Monday, February 16, 2009

Chinese Night

Last night's dinner used nearly all my vegetables. I made egg rolls and hot & sour soup.

The egg rolls were a hodge-podge of cabbage, carrots, smoked bacon, ginger, garlic, and scallions, all pulsed in the food processor until they were minced. This was all sauteed with a sauce of cornstarch, sesame oil, and soy sauce, then wrapped in egg roll wrappers. A quick spray of oil on the rolls, and then they were baked until golden brown.

We ate them with easy, at-hand sauces - mustard & horseradish, or rice vinegar & hot chili oil.

The soup - oh goddess, I love this soup. I've had the recipe for a few years, but lost it, somehow. I finally found it again, online here.
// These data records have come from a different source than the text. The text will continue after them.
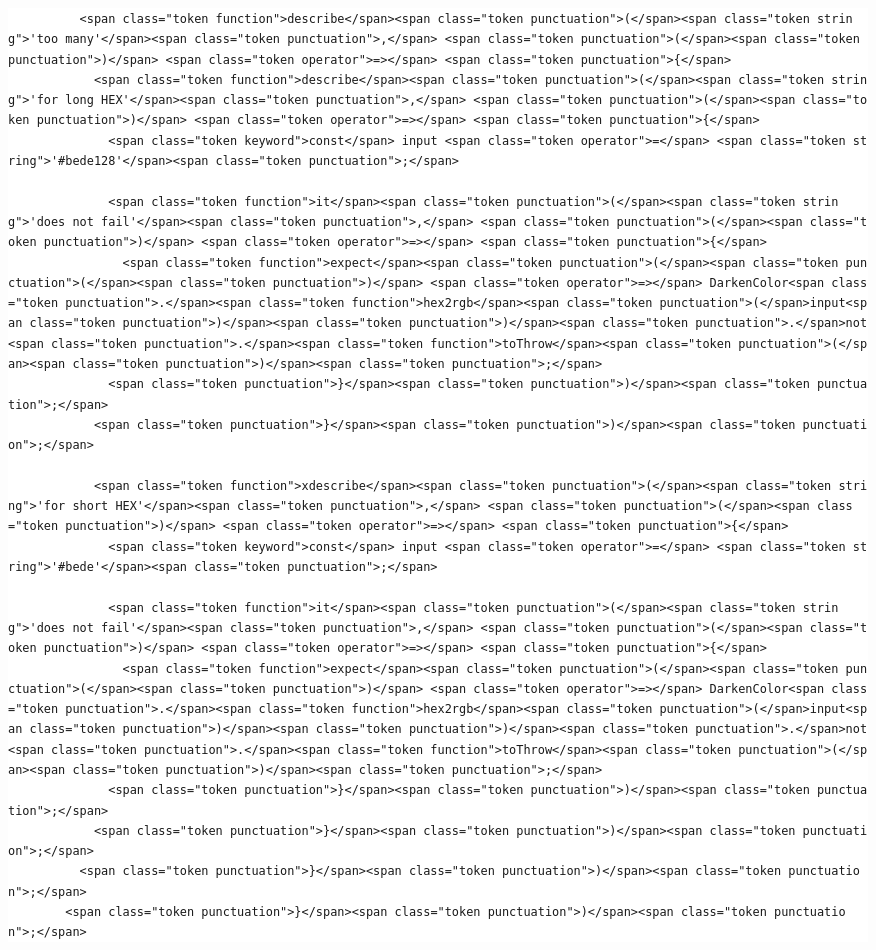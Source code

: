               <span class="token function">describe</span><span class="token punctuation">(</span><span class="token string">'too many'</span><span class="token punctuation">,</span> <span class="token punctuation">(</span><span class="token punctuation">)</span> <span class="token operator">=></span> <span class="token punctuation">{</span>
                <span class="token function">describe</span><span class="token punctuation">(</span><span class="token string">'for long HEX'</span><span class="token punctuation">,</span> <span class="token punctuation">(</span><span class="token punctuation">)</span> <span class="token operator">=></span> <span class="token punctuation">{</span>
                  <span class="token keyword">const</span> input <span class="token operator">=</span> <span class="token string">'#bede128'</span><span class="token punctuation">;</span>

                  <span class="token function">it</span><span class="token punctuation">(</span><span class="token string">'does not fail'</span><span class="token punctuation">,</span> <span class="token punctuation">(</span><span class="token punctuation">)</span> <span class="token operator">=></span> <span class="token punctuation">{</span>
                    <span class="token function">expect</span><span class="token punctuation">(</span><span class="token punctuation">(</span><span class="token punctuation">)</span> <span class="token operator">=></span> DarkenColor<span class="token punctuation">.</span><span class="token function">hex2rgb</span><span class="token punctuation">(</span>input<span class="token punctuation">)</span><span class="token punctuation">)</span><span class="token punctuation">.</span>not<span class="token punctuation">.</span><span class="token function">toThrow</span><span class="token punctuation">(</span><span class="token punctuation">)</span><span class="token punctuation">;</span>
                  <span class="token punctuation">}</span><span class="token punctuation">)</span><span class="token punctuation">;</span>
                <span class="token punctuation">}</span><span class="token punctuation">)</span><span class="token punctuation">;</span>

                <span class="token function">xdescribe</span><span class="token punctuation">(</span><span class="token string">'for short HEX'</span><span class="token punctuation">,</span> <span class="token punctuation">(</span><span class="token punctuation">)</span> <span class="token operator">=></span> <span class="token punctuation">{</span>
                  <span class="token keyword">const</span> input <span class="token operator">=</span> <span class="token string">'#bede'</span><span class="token punctuation">;</span>

                  <span class="token function">it</span><span class="token punctuation">(</span><span class="token string">'does not fail'</span><span class="token punctuation">,</span> <span class="token punctuation">(</span><span class="token punctuation">)</span> <span class="token operator">=></span> <span class="token punctuation">{</span>
                    <span class="token function">expect</span><span class="token punctuation">(</span><span class="token punctuation">(</span><span class="token punctuation">)</span> <span class="token operator">=></span> DarkenColor<span class="token punctuation">.</span><span class="token function">hex2rgb</span><span class="token punctuation">(</span>input<span class="token punctuation">)</span><span class="token punctuation">)</span><span class="token punctuation">.</span>not<span class="token punctuation">.</span><span class="token function">toThrow</span><span class="token punctuation">(</span><span class="token punctuation">)</span><span class="token punctuation">;</span>
                  <span class="token punctuation">}</span><span class="token punctuation">)</span><span class="token punctuation">;</span>
                <span class="token punctuation">}</span><span class="token punctuation">)</span><span class="token punctuation">;</span>
              <span class="token punctuation">}</span><span class="token punctuation">)</span><span class="token punctuation">;</span>
            <span class="token punctuation">}</span><span class="token punctuation">)</span><span class="token punctuation">;</span>
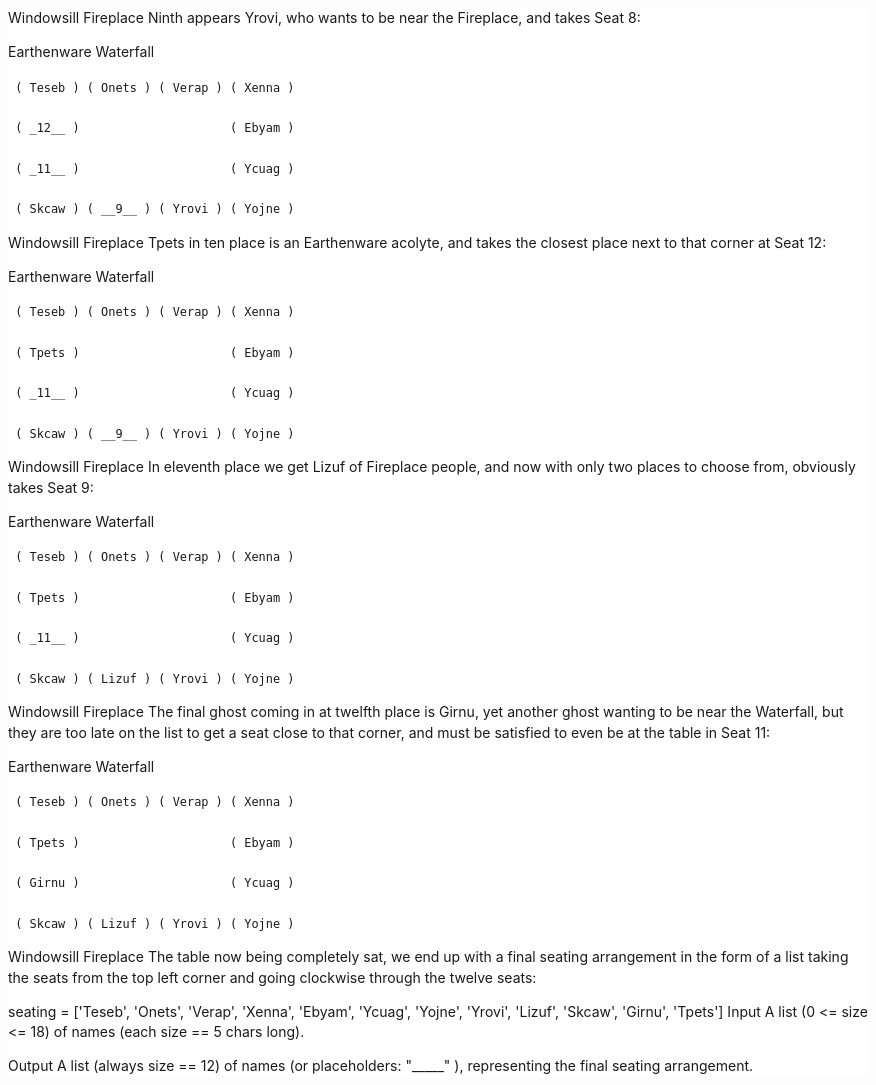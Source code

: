  Windowsill                             Fireplace
Ninth appears Yrovi, who wants to be near the Fireplace, and takes Seat 8:

Earthenware                            Waterfall

     ( Teseb ) ( Onets ) ( Verap ) ( Xenna )

     ( _12__ )                     ( Ebyam )

     ( _11__ )                     ( Ycuag )

     ( Skcaw ) ( __9__ ) ( Yrovi ) ( Yojne )

 Windowsill                             Fireplace
Tpets in ten place is an Earthenware acolyte, and takes the closest place next to that corner at Seat 12:

Earthenware                            Waterfall

     ( Teseb ) ( Onets ) ( Verap ) ( Xenna )

     ( Tpets )                     ( Ebyam )

     ( _11__ )                     ( Ycuag )

     ( Skcaw ) ( __9__ ) ( Yrovi ) ( Yojne )

 Windowsill                             Fireplace
In eleventh place we get Lizuf of Fireplace people, and now with only two places to choose from, obviously takes Seat 9:

Earthenware                            Waterfall

     ( Teseb ) ( Onets ) ( Verap ) ( Xenna )

     ( Tpets )                     ( Ebyam )

     ( _11__ )                     ( Ycuag )

     ( Skcaw ) ( Lizuf ) ( Yrovi ) ( Yojne )

 Windowsill                             Fireplace
The final ghost coming in at twelfth place is Girnu, yet another ghost wanting to be near the Waterfall, but they are too late on the list to get a seat close to that corner, and must be satisfied to even be at the table in Seat 11:

Earthenware                            Waterfall

     ( Teseb ) ( Onets ) ( Verap ) ( Xenna )

     ( Tpets )                     ( Ebyam )

     ( Girnu )                     ( Ycuag )

     ( Skcaw ) ( Lizuf ) ( Yrovi ) ( Yojne )

 Windowsill                             Fireplace
The table now being completely sat, we end up with a final seating arrangement in the form of a list taking the seats from the top left corner and going clockwise through the twelve seats:

seating = ['Teseb', 'Onets', 'Verap', 'Xenna', 'Ebyam', 'Ycuag', 'Yojne', 'Yrovi', 'Lizuf', 'Skcaw', 'Girnu', 'Tpets']
Input
A list (0 <= size <= 18) of names (each size == 5 chars long).

Output
A list (always size == 12) of names (or placeholders: "_____" ), representing the final seating arrangement.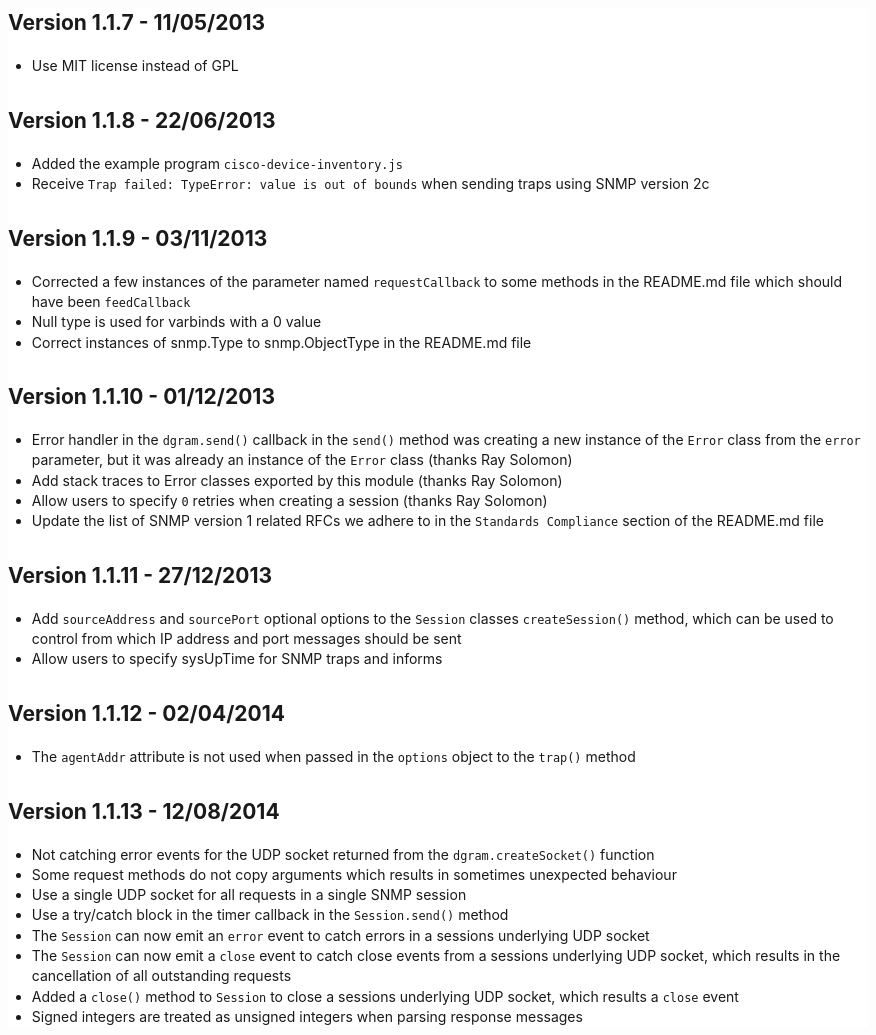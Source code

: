 ## Version 1.1.7 - 11/05/2013

 * Use MIT license instead of GPL

## Version 1.1.8 - 22/06/2013

 * Added the example program `cisco-device-inventory.js`
 * Receive `Trap failed: TypeError: value is out of bounds` when sending
   traps using SNMP version 2c

## Version 1.1.9 - 03/11/2013

 * Corrected a few instances of the parameter named `requestCallback` to some
   methods in the README.md file which should have been `feedCallback`
 * Null type is used for varbinds with a 0 value
 * Correct instances of snmp.Type to snmp.ObjectType in the README.md file

## Version 1.1.10 - 01/12/2013

 * Error handler in the `dgram.send()` callback in the `send()` method was
   creating a new instance of the `Error` class from the `error` parameter, but
   it was already an instance of the `Error` class (thanks Ray Solomon)
 * Add stack traces to Error classes exported by this module (thanks Ray
   Solomon)
 * Allow users to specify `0` retries when creating a session (thanks Ray
   Solomon)
 * Update the list of SNMP version 1 related RFCs we adhere to in the
   `Standards Compliance` section of the README.md file

## Version 1.1.11 - 27/12/2013

 * Add `sourceAddress` and `sourcePort` optional options to the
   `Session` classes `createSession()` method, which can be used to control
   from which IP address and port messages should be sent
 * Allow users to specify sysUpTime for SNMP traps and informs

## Version 1.1.12 - 02/04/2014

 * The `agentAddr` attribute is not used when passed in the `options` object
   to the `trap()` method

## Version 1.1.13 - 12/08/2014

 * Not catching error events for the UDP socket returned from the
   `dgram.createSocket()` function
 * Some request methods do not copy arguments which results in sometimes
   unexpected behaviour
 * Use a single UDP socket for all requests in a single SNMP session
 * Use a try/catch block in the timer callback in the `Session.send()` method
 * The `Session` can now emit an `error` event to catch errors in a sessions
   underlying UDP socket
 * The `Session` can now emit a `close` event to catch close events from a
   sessions underlying UDP socket, which results in the cancellation of
   all outstanding requests
 * Added a `close()` method to `Session` to close a sessions underlying UDP
   socket, which results a `close` event
 * Signed integers are treated as unsigned integers when parsing response
   messages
I used oyster mushrooms (all I could find except for crimini and button), and the rest of my CSA cabbage instead of bok choy. I also quadrupled the soy sauce, vinegar, and chili oil. I guess I like a lot of punch in my hot & sour soup.

Anyway, it was good. I love the addition of spinach to this soup. It just seems to add the perfect touch of color and nutrition. There's nothing better if you have a cold (which I don't, but the soup was perfect, anyway).

Leftovers? Plenty of both soup and egg rolls. That meal will feed us for a while.